So here I am, a mother of three and both a producer and consumer of vast amounts of parenting literature, and I still find myself googling things like, “at what age will baby sleep through the night.” I’m pretty sure my recent search queries read something like this:
- when will baby sleep through night
- at what age can I stop the dream feed
- teething and sleep training
- getting baby to sleep
- somebody please help me
- so tired
- uppers, legal, Canada
- baby for sale
Because, holy shit, the whole baby sleep thing is insane. I know I shouldn’t be surprised at this point in the game, but I am. I am completely caught off guard and have forgotten everything.
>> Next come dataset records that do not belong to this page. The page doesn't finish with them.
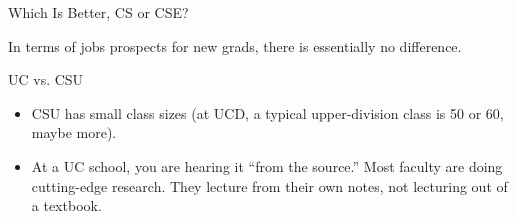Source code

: \documentclass[%
pdf,
colorBG,
slideColor,
azure
]{prosper}
\begin{document}
\begin{slide}{Which Is Better, CS or CSE?}

In terms of jobs prospects for new grads, there is essentially no
difference.

\end{slide}



\begin{slide}{UC vs. CSU}

\begin{itemize}

\item CSU has small class sizes (at UCD, a typical upper-division class
is 50 or 60, maybe more).

\item At a UC school, you are hearing it ``from the source.''  Most
faculty are doing cutting-edge research.  They lecture from their own
notes, not lecturing out of a textbook.

\end{itemize}

\end{slide}
\end{document}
And, guys, my kids are not even that old! They’re only six and three … I should still have some shadowy memories of their infancy, right? I can only assume sleep deprivation is to blame.
Here’s my current deal. I nursed my first born to sleep every time for a full year, pretty much, and then had to lay on some pretty difficult sleep training to get him sleeping through the night in his own crib. My second baby was much more high strung and sensitive, so I had her on a pretty regimented sleep schedule right from the get go which actually made her my best sleeper. So with baby Mary, I thought I’d already learned how to avoid sleep issues. For months I refused to nurse her to sleep and always put her down awake. There were no issues.
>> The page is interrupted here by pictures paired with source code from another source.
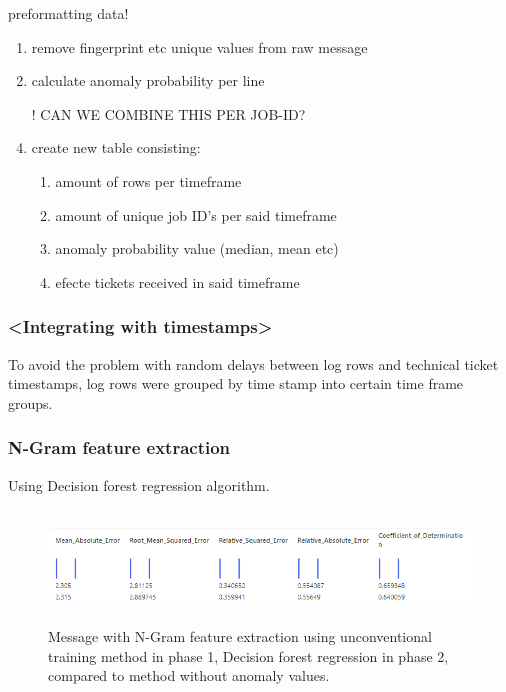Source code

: preformatting data! \\
\begin{enumerate}
    \item remove fingerprint etc unique values from raw message
    \item calculate anomaly probability per line
    \item [!] CAN WE COMBINE THIS PER JOB-ID?
    \item create new table consisting:
    \begin{enumerate}
        \item amount of rows per timeframe
        \item amount of unique job ID's per said timeframe
        \item anomaly probability value (median, mean etc)
        \item efecte tickets received in said timeframe
    \end{enumerate}
\end{enumerate}

\subsubsection*{<Integrating with timestamps>}
To avoid the problem with random delays
between log rows and technical ticket timestamps,
log rows were grouped by time stamp
into certain time frame groups.




\clearpage


\subsubsection*{N-Gram feature extraction}
Using Decision forest regression algorithm.
\\
\begin{figure}[htb]
    \centering
    \includegraphics[height=30mm,scale=0.5]{./appendices/msg_ngram_decision-forest-reg_lewd2unanom.png}
    \caption{Message with N-Gram feature extraction
    using unconventional training method in phase 1,
        Decision forest regression in phase 2,
        compared to method without anomaly values.
        \label{fig:msg_ngram_decision-forest-reg_lewd2unanom}}
\end{figure}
I mean, of course, she always woke up around 4am at which point I’d just bring her into my bed for the rest of the night. I didn’t think that was an issue per se, though, until the hours between 4am and 7am became one big breastfeeding fest followed by, “Let’s party, it’s morning!”
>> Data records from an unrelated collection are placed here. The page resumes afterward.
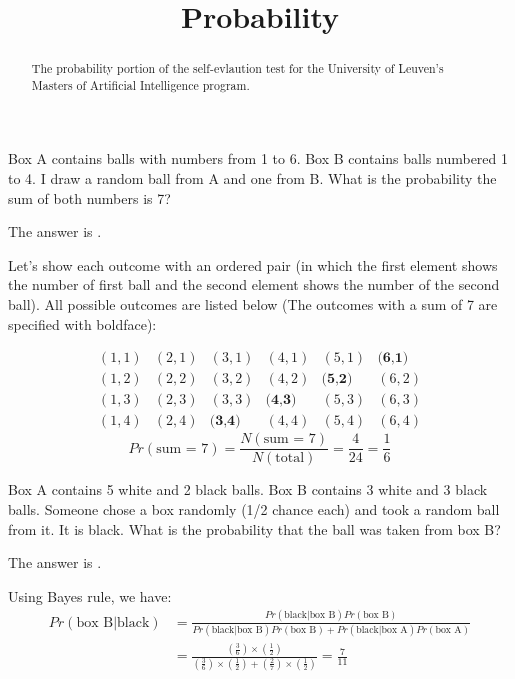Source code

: \documentclass{ximera}
\title{Probability}
\begin{document}
\begin{abstract}
The probability portion of the self-evlaution test for the University
of Leuven's Masters of Artificial Intelligence program.
\end{abstract}
\maketitle


\begin{question}
Box A contains balls with numbers from 1 to 6.  Box B contains balls
numbered 1 to 4.  I draw a random ball from A and one from B.  What is
the probability the sum of both numbers is 7?
\begin{solution}
The answer is .
\end{solution}
Let's show each outcome with an ordered pair (in which the first
element shows the number of first ball and the second element shows
the number of the second ball). All possible outcomes are listed below
(The outcomes with a sum of 7 are specified with boldface):


\[
\begin{matrix}
(1,1) & (2,1) & (3,1) & (4,1) & (5,1) & \textbf{(6,1)} \\
(1,2) & (2,2) & (3,2) & (4,2) & \textbf{(5,2)} & (6,2) \\
(1,3) & (2,3) & (3,3) & \textbf{(4,3)} & (5,3) & (6,3) \\
(1,4) & (2,4) & \textbf{(3,4)} & (4,4) & (5,4) & (6,4)
\end{matrix}
\]
\[
Pr (\text{sum = 7}) = \frac{N(\text{sum = 7})}{N(\text{total})} =
\frac{4}{24} = \frac{1}{6}
\]
\end{question}

\begin{question}
Box A contains 5 white and 2 black balls.  Box B contains 3 white and
3 black balls.  Someone chose a box randomly (1/2 chance each) and
took a random ball from it.  It is black.  What is the probability
that the ball was taken from box B?
\begin{solution}
The answer is .
\end{solution}
Using Bayes rule, we have:
\begin{align*}
Pr (\text{box B} | \text{black}) &= \frac{Pr(\text{black} | \text{box B}) Pr(\text{box B})}{Pr(\text{black} | \text{box B}) Pr(\text{box B}) + Pr(\text{black} | \text{box A}) Pr(\text{box A})} \\
&=\frac{(\frac{3}{6}) \times (\frac{1}{2})}{(\frac{3}{6}) \times (\frac{1}{2}) + (\frac{2}{7}) \times (\frac{1}{2})} = \frac{7}{11}
\end{align*}
\end{question}
\end{document}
And then there’s the nap situation, too. Since my oldest kid is in half-day afternoon kindergarten, both her morning AND her afternoon nap are interrupted on a daily basis and she has basically no proper nap routine at all. This would be a disaster if she weren’t the happiest, most easy going and adaptable baby on the face of the earth.
Then when she started solids I got into the habit of breastfeeding her in bed just before naps — even though I had not been nursing her down ever. I don’t know why, exactly, except that it seemed like a nice window for the feeding. I really like breastfeeding in bed and I thought we had this sleep thing down, so why not?
Add to that some serious bouts of teething, a baby who can now sit up and pull to standing in her crib and the advent of separation anxiety and suddenly … I wound up needing to nurse her down to sleep every single time just to get through the week. Naps, bedtime, all through the night; you name it, she had one of my boobs in her mouth.
My reluctance to serve as a human pacifier has nothing to do with breastfeeding (which I love) and everything to do with her sleep habits. I have three kids and I work from home with only very occasional child care. I need to be able to count on solid daytime naps. I can’t spend hours putting children to bed at night. And when I finally crawl into bed myself at some godforsaken hour, hoping for a solid four hours of sleep, I can’t be waking to nurse every hour. I just can’t.
So tonight, I fed her in my bed and then tried to rouse her just a little when putting her down so she’d remember how to settle herself down. That kick started a 45-minute up and down screaming fest throughout which she expected me to just breastfeed her down again and I kept lying her down in her crib instead. I don’t know if I have the energy to see any sort of proper sleep training through right now. But I can’t see ever having any energy again if I don’t.
When did your kids start sleeping through the night? Did co-sleeping help or hurt? Do you have any magic tricks? Please share the magic!